La Jornada Semanal, 18 de enero de 1998
En la pasada Feria Internacional del Libro de Guadalajara, Vicente Leñero recibió el Premio Fernando Benítez al periodismo cultural. En esta crónica, el autor de Los albañiles narra peripecias de distintas épocas y distintos colores ocasionadas por el membrete de ser un escritor ``católico''. Leñero revisa sus años con humor no exento de autocrítica y con la certeza de que los malentendidos sólo sirvieron para fortalecer sus convicciones y su oficio.

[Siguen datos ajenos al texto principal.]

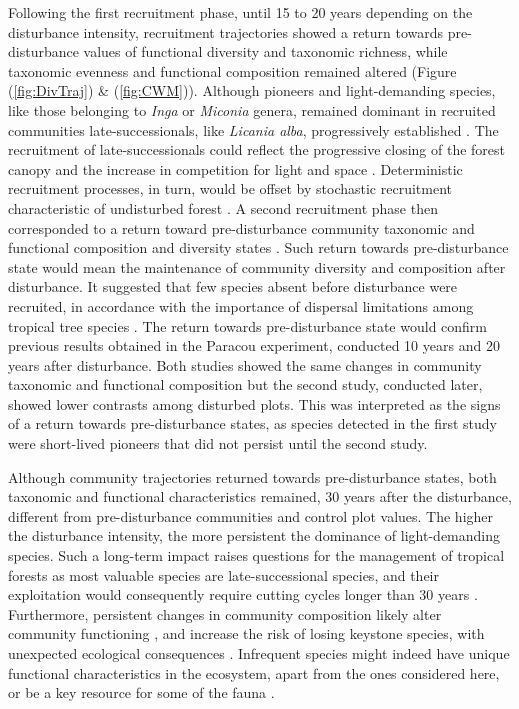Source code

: \documentclass[fleqn,10pt]{ArtEcoFoG} %
\begin{document}
Following the first recruitment phase, until 15 to 20 years depending on the disturbance intensity, recruitment trajectories showed a return towards pre-disturbance values of functional diversity and taxonomic richness, while taxonomic evenness and functional composition remained altered (Figure (\ref{fig:DivTraj}) \& (\ref{fig:CWM})).
Although pioneers and light-demanding species, like those belonging to \emph{Inga} or \emph{Miconia} genera, remained dominant in recruited communities late-successionals, like \emph{Licania alba}, progressively established \citep{Fortunel2014}.
The recruitment of late-successionals could reflect the progressive closing of the forest canopy and the increase in competition for light and space \citep{Peet1992, Denslow2000}. Deterministic recruitment processes, in turn, would be offset by stochastic recruitment characteristic of undisturbed forest \citep{Lawton1988, Chave2004}.
A second recruitment phase then corresponded to a return toward pre-disturbance community taxonomic and functional composition and diversity states \citep{Fukami2005, Fortunel2014}.
Such return towards pre-disturbance state would mean the maintenance of community diversity and composition after disturbance. It suggested that few species absent before disturbance were recruited, in accordance with the importance of dispersal limitations among tropical tree species \citep{Svenning2005}.
The return towards pre-disturbance state would confirm previous results obtained in the Paracou experiment, conducted 10 years \citep{Molino2001} and 20 years \citep{Baraloto2012a} after disturbance.
Both studies showed the same changes in community taxonomic and functional composition but the second study, conducted later, showed lower contrasts among disturbed plots. This was interpreted as the signs of a return towards pre-disturbance states, as species detected in the first study were short-lived pioneers that did not persist until the second study.

Although community trajectories returned towards pre-disturbance states, both taxonomic and functional characteristics remained, 30 years after the disturbance, different from pre-disturbance communities and control plot values.
The higher the disturbance intensity, the more persistent the dominance of light-demanding species. Such a long-term impact raises questions for the management of tropical forests as most valuable species are late-successional species, and their exploitation would consequently require cutting cycles longer than 30 years \citep{Putz2012}.
Furthermore, persistent changes in community composition likely alter community functioning \citep{Diaz2005}, and increase the risk of losing keystone species, with unexpected ecological consequences \citep{Jones1994, Chazdon2003a}.
Infrequent species might indeed have unique functional characteristics in the ecosystem, apart from the ones considered here, or be a key resource for some of the fauna \citep{Schleuning2016}.
\end{document}
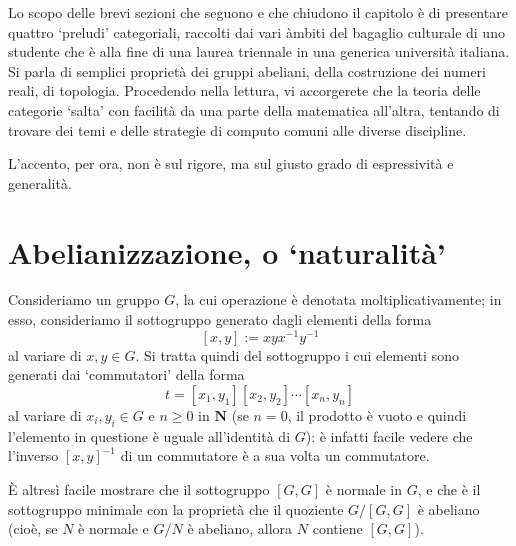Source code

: Lo scopo delle brevi sezioni che seguono e che chiudono il capitolo è di presentare quattro `preludi' categoriali, raccolti dai vari àmbiti del bagaglio culturale di uno studente che è alla fine di una laurea triennale in una generica università italiana. Si parla di semplici proprietà dei gruppi abeliani, della costruzione dei numeri reali, di topologia. Procedendo nella lettura, vi accorgerete che la teoria delle categorie `salta' con facilità da una parte della matematica all'altra, tentando di trovare dei temi e delle strategie di computo comuni alle diverse discipline.

L'accento, per ora, non è sul rigore, ma sul giusto grado di espressività e generalità.
\section*{Abelianizzazione, o `naturalità'}
Consideriamo un gruppo \(G\), la cui operazione è denotata moltiplicativamente; in esso, consideriamo il sottogruppo generato dagli elementi della forma
\[[x,y]:= xyx^{-1}y^{-1}\]
al variare di \(x,y\in G\). Si tratta quindi del sottogruppo i cui elementi sono generati dai `commutatori' della forma
\[t = [x_1,y_1][x_2,y_2]\cdots[x_n,y_n]\]
al variare di \(x_i,y_i\in G\) e \(n\ge 0\) in \(\mathbf{N}\) (se \(n=0\), il prodotto è vuoto e quindi l'elemento in questione è uguale all'identità di \(G\)): è infatti facile vedere che l'inverso \([x,y]^{-1}\) di un commutatore è a sua volta un commutatore.

\`E altresì facile mostrare che il sottogruppo \([G,G]\) è normale in \(G\), e che è il sottogruppo minimale con la proprietà che il quoziente \(G/[G,G]\) è abeliano (cioè, se \(N\) è normale e \(G/N\) è abeliano, allora \(N\) contiene \([G,G]\)).

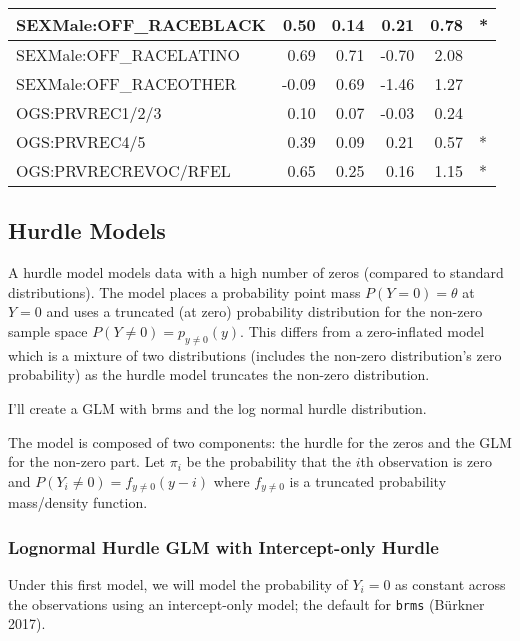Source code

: \documentclass[
  letterpaper,
  DIV=11,
  numbers=noendperiod]{scrartcl}
\begin{document}
\begin{table}
\begin{tabular}{l|r|r|r|r|l}
\hline
SEXMale:OFF\_RACEBLACK & 0.50 & 0.14 & 0.21 & 0.78 & *\\
\hline
SEXMale:OFF\_RACELATINO & 0.69 & 0.71 & -0.70 & 2.08 & \\
\hline
SEXMale:OFF\_RACEOTHER & -0.09 & 0.69 & -1.46 & 1.27 & \\
\hline
OGS:PRVREC1/2/3 & 0.10 & 0.07 & -0.03 & 0.24 & \\
\hline
OGS:PRVREC4/5 & 0.39 & 0.09 & 0.21 & 0.57 & *\\
\hline
OGS:PRVRECREVOC/RFEL & 0.65 & 0.25 & 0.16 & 1.15 & *\\
\hline
\end{tabular}
\end{table}

\hypertarget{hurdle-models}{%
\subsection{Hurdle Models}\label{hurdle-models}}

A hurdle model models data with a high number of zeros (compared to
standard distributions). The model places a probability point mass
\(P(Y = 0) = \theta\) at \(Y = 0\) and uses a truncated (at zero)
probability distribution for the non-zero sample space
\(P(Y \neq 0) = p_{y \neq 0}(y)\). This differs from a zero-inflated
model which is a mixture of two distributions (includes the non-zero
distribution's zero probability) as the hurdle model truncates the
non-zero distribution.

I'll create a GLM with brms and the log normal hurdle distribution.

The model is composed of two components: the hurdle for the zeros and
the GLM for the non-zero part. Let \(\pi_i\) be the probability that the
\(i\)th observation is zero and \(P(Y_i \neq 0) = f_{y\neq 0}(y-i)\)
where \(f_{y\neq 0}\) is a truncated probability mass/density function.

\hypertarget{lognormal-hurdle-glm-with-intercept-only-hurdle}{%
\subsubsection{Lognormal Hurdle GLM with Intercept-only
Hurdle}\label{lognormal-hurdle-glm-with-intercept-only-hurdle}}

Under this first model, we will model the probability of \(Y_i = 0\) as
constant across the observations using an intercept-only model; the
default for \texttt{brms} (Bürkner 2017).
\end{document}

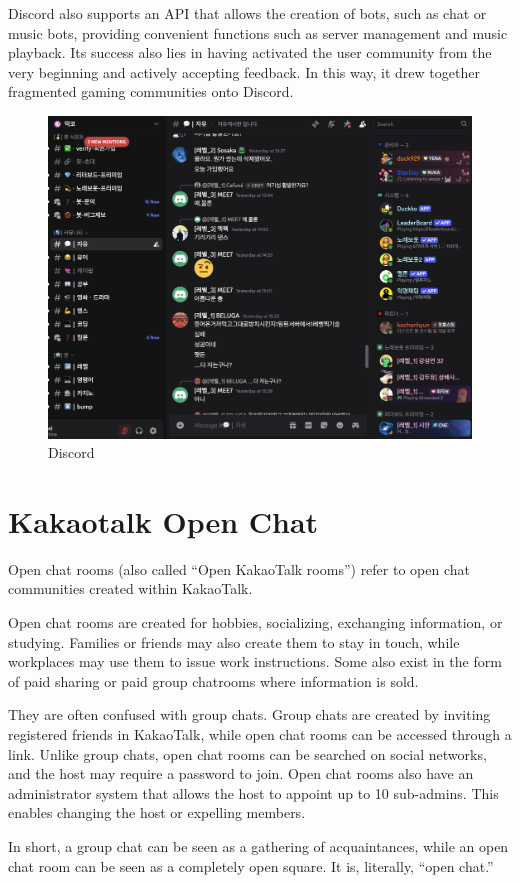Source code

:Discord also supports an API that allows the creation of bots, such as chat or music bots, providing convenient functions such as server management and music playback. Its success also lies in having activated the user community from the very beginning and actively accepting feedback. In this way, it drew together fragmented gaming communities onto Discord.  

\begin{figure}[tbph!]
	\centering
	\includegraphics[width=0.7\linewidth]{template/images/chap4/discord.png}
	\caption[Discord]{Discord}
	\label{fig:image}
\end{figure}

\section{Kakaotalk Open Chat}
Open chat rooms (also called “Open KakaoTalk rooms”) refer to open chat communities created within KakaoTalk.  

Open chat rooms are created for hobbies, socializing, exchanging information, or studying. Families or friends may also create them to stay in touch, while workplaces may use them to issue work instructions. Some also exist in the form of paid sharing or paid group chatrooms where information is sold.  

They are often confused with group chats. Group chats are created by inviting registered friends in KakaoTalk, while open chat rooms can be accessed through a link. Unlike group chats, open chat rooms can be searched on social networks, and the host may require a password to join. Open chat rooms also have an administrator system that allows the host to appoint up to 10 sub-admins. This enables changing the host or expelling members.  

In short, a group chat can be seen as a gathering of acquaintances, while an open chat room can be seen as a completely open square. It is, literally, “open chat.”  

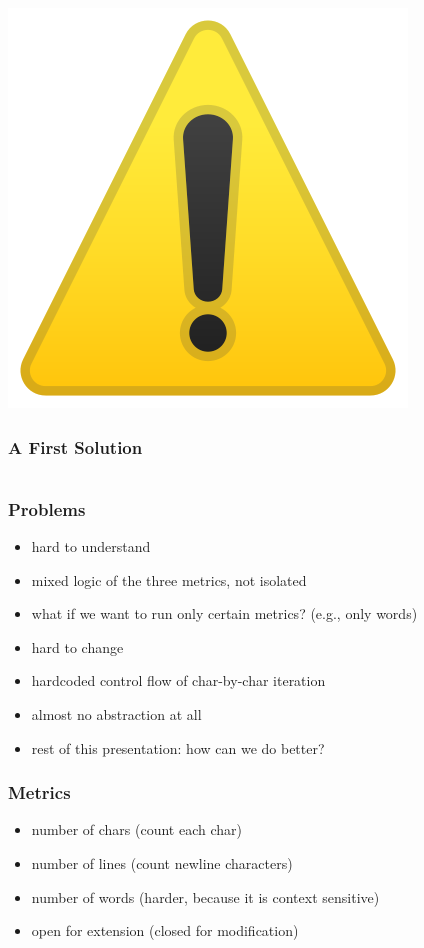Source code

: \documentclass[aspectratio=169]{beamer}
\begin{document}
\begin{frame}
\begin{center}
    \includegraphics{static-images/warning.png}
  \end{center}
\end{frame}

\begin{frame}[fragile]
  \frametitle{A First Solution}
  \inputminted[fontsize=\small]{scala}{snippets/imperative-wc.scala}
\end{frame}

\begin{frame}
  \frametitle{Problems}
  \begin{itemize}
  \item hard to understand
  \item mixed logic of the three metrics, not isolated
  \item what if we want to run only certain metrics? (e.g., only words)
  \item hard to change
  \item hardcoded control flow of char-by-char iteration
  \item almost no abstraction at all
  \item rest of this presentation: how can we do better?
  \end{itemize}
\end{frame}

\begin{frame}
  \frametitle{Metrics}
  \begin{itemize}
  \item number of chars (count each char)
  \item number of lines (count newline characters)
  \item number of words (harder, because it is context sensitive)
  \item open for extension (closed for modification)
  \end{itemize}
\end{frame}
\end{document}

Lo peor que le puede suceder a un católico escritor común y corriente, como usted o como yo, es que le enjareten, como un sambenito, la etiqueta de Escritor-Católico. No hay antídoto contra eso. Ni respuesta. Ni retobo... Cómo defenderse. Qué cara poner. ¿La de un San Luis Gonzaga en estampita, con la mirada caída y la azucena maricona a un lado?, o la de un profeta alebrestado como aquel Jesucristo iracundo de Pasolini que hasta a Juan XXIII impresionó.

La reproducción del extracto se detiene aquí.